Photography has always been part of my work, just as paintings and films have.
With Chin-Sun, I wanted to create something that lives between portrait, fashion, and character. Not as separate disciplines, but as one visual language. For me, these images are never only about beauty or styling. They are about presence, mood, restraint, and the unspoken emotional space a woman carries before her story is fully revealed.



This visual study grows out of FRAGMENTS, but it also reflects something wider in the way I work. I have always been drawn to women’s inner worlds — to what is felt, hidden, remembered, or left unsaid — and to finding different ways to give those things a form.
When I work with a woman, I do not see her only as someone performing a role inside my idea. I see a human being who carries her own history, her own sensitivity, her own private silences, and her own strength beyond the frame. That matters to me. It changes how I photograph, how I direct, and how I build the visual language around her.
With Chin-Sun, this was important from the beginning. I did not want to use her presence only as a visual tool to communicate a story. I wanted to create images that also honour her — her beauty, her atmosphere, her depth, and the quiet dignity she brings with her. For me, collaboration is never just about executing a concept. At its best, it becomes a shared space of trust, care, and understanding, where something more personal can breathe underneath the surface.

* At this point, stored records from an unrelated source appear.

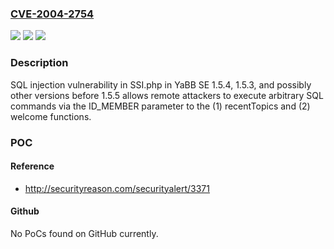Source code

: ### [CVE-2004-2754](https://cve.mitre.org/cgi-bin/cvename.cgi?name=CVE-2004-2754)
![](https://img.shields.io/static/v1?label=Product&message=n%2Fa&color=blue)
![](https://img.shields.io/static/v1?label=Version&message=n%2Fa&color=blue)
![](https://img.shields.io/static/v1?label=Vulnerability&message=n%2Fa&color=brighgreen)

### Description

SQL injection vulnerability in SSI.php in YaBB SE 1.5.4, 1.5.3, and possibly other versions before 1.5.5 allows remote attackers to execute arbitrary SQL commands via the ID_MEMBER parameter to the (1) recentTopics and (2) welcome functions.

### POC

#### Reference
- http://securityreason.com/securityalert/3371

#### Github
No PoCs found on GitHub currently.

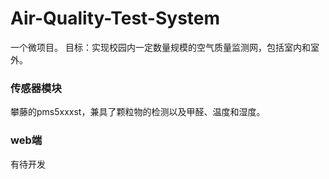 # Air-Quality-Test-System

一个微项目。
目标：实现校园内一定数量规模的空气质量监测网，包括室内和室外。

### 传感器模块
  攀藤的pms5xxxst，兼具了颗粒物的检测以及甲醛、温度和湿度。

### web端
  有待开发
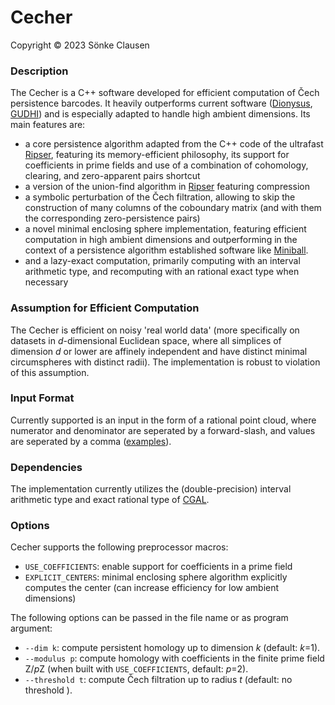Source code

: # Cecher

Copyright © 2023 Sönke Clausen


### Description

The Cecher is a C++ software developed for efficient computation of Čech persistence barcodes. It heavily outperforms current software ([Dionysus], [GUDHI]) and is especially adapted to handle high ambient dimensions. Its main features are:

  - a core persistence algorithm adapted from the C++ code of the ultrafast [Ripser], featuring its memory-efficient philosophy, its support for coefficients in prime fields and use of a combination of cohomology, clearing, and zero-apparent pairs shortcut
  - a version of the union-find algorithm in [Ripser] featuring compression
  - a symbolic perturbation of the Čech filtration, allowing to skip the construction of many columns of the coboundary matrix (and with them the corresponding zero-persistence pairs)
  - a novel minimal enclosing sphere implementation, featuring efficient computation in high ambient dimensions and outperforming in the context of a persistence algorithm established software like [Miniball].
  - and a lazy-exact computation, primarily computing with an interval arithmetic type, and recomputing with an rational exact type when necessary 


### Assumption for Efficient Computation

The Cecher is efficient on noisy 'real world data' (more specifically on datasets in *d*-dimensional Euclidean space, where all simplices of dimension *d* or lower are affinely independent and have distinct minimal circumspheres with distinct radii). The implementation is robust to violation of this assumption.


### Input Format

Currently supported is an input in the form of a rational point cloud, where numerator and denominator are seperated by a forward-slash, and values are seperated by a comma ([examples]).


### Dependencies 

The implementation currently utilizes the (double-precision) interval arithmetic type and exact rational type of [CGAL].


### Options

Cecher supports the following preprocessor macros:

  - `USE_COEFFICIENTS`: enable support for coefficients in a prime field
  - `EXPLICIT_CENTERS`: minimal enclosing sphere algorithm explicitly computes the center (can increase efficiency for low ambient dimensions)



The following options can be passed in the file name or as program argument:

  - `--dim k`: compute persistent homology up to dimension *k* (default: *k*=1).
  - `--modulus p`: compute homology with coefficients in the finite prime field Z/*p*Z (when built with `USE_COEFFICIENTS`, default: *p*=2).
  - `--threshold t`: compute Čech filtration up to radius *t* (default: no threshold ).





[Dionysus]: <http://www.mrzv.org/software/dionysus/>
[GUDHI]: <http://gudhi.gforge.inria.fr>
[Ripser]: <https://github.com/Ripser/ripser>
[CGAL]: <https://github.com/CGAL/cgal>
[Miniball]: <https://people.inf.ethz.ch/gaertner/subdir/software/miniball.html>
[examples]: <https://github.com/s-clausen/cecher/tree/main/examples>


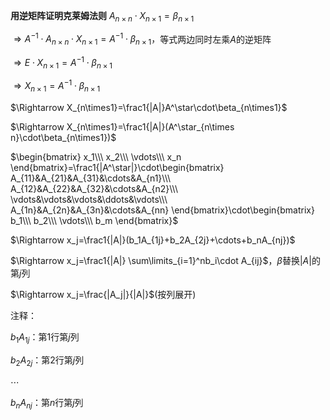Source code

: **用逆矩阵证明克莱姆法则**
$A_{n\times n}\cdot X_{n\times1}=\beta_{n\times1}$

$\Rightarrow A^{-1}\cdot A_{n\times n}\cdot X_{n\times1}=A^{-1}\cdot\beta_{n\times1}，$等式两边同时左乘$A$的逆矩阵

$\Rightarrow E\cdot X_{n\times1}=A^{-1}\cdot\beta_{n\times1}$

$\Rightarrow X_{n\times1}=A^{-1}\cdot\beta_{n\times1}$

$\Rightarrow X_{n\times1}=\frac1{|A|}A^\star\cdot\beta_{n\times1}$

$\Rightarrow X_{n\times1}=\frac1{|A|}(A^\star_{n\times n}\cdot\beta_{n\times1})$

$\begin{bmatrix}
x_1\\\ x_2\\\ \vdots\\\ x_n
\end{bmatrix}=\frac1{|A^\star|}\cdot\begin{bmatrix}
A_{11}&A_{21}&A_{31}&\cdots&A_{n1}\\\ 
A_{12}&A_{22}&A_{32}&\cdots&A_{n2}\\\ 
\vdots&\vdots&\vdots&\ddots&\vdots\\\ 
A_{1n}&A_{2n}&A_{3n}&\cdots&A_{nn}
\end{bmatrix}\cdot\begin{bmatrix}
b_1\\\ b_2\\\ \vdots\\\ b_m
\end{bmatrix}$

$\Rightarrow x_j=\frac1{|A|}(b_1A_{1j}+b_2A_{2j}+\cdots+b_nA_{nj})$

$\Rightarrow x_j=\frac1{|A|}
\sum\limits_{i=1}^nb_i\cdot A_{ij}$，$\beta$替换$|A|$的第$j$列

$\Rightarrow x_j=\frac{|A_j|}{|A|}$(按列展开)

注释：

$b_1A_{1j}$：第1行第$j$列

$b_2A_{2j}$：第2行第$j$列

$\cdots$

$b_nA_{nj}$：第$n$行第$j$列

This is why these images sit between fashion, portrait, and cinema. They are part of FRAGMENTS, but they are also part of the relationship that can grow between an artist and the person who helps carry the work into the world. Not everything needs to be explained. But I want the women who encounter my work to feel that if I create with them, I do it with attention, with respect, and with a genuine desire to lift something true and beautiful in them to the surface.
Sometimes film says it best.
Sometimes painting does.
And sometimes a single photograph can hold what words cannot.
This first series begins with two moods. The white set explores clarity, elegance, and quiet control. The darker restaurant images move closer to intimacy, stillness, and what remains beneath the surface. Together, they form an introduction to Chin-Sun beyond the film itself — not only as a protagonist, but as a presence.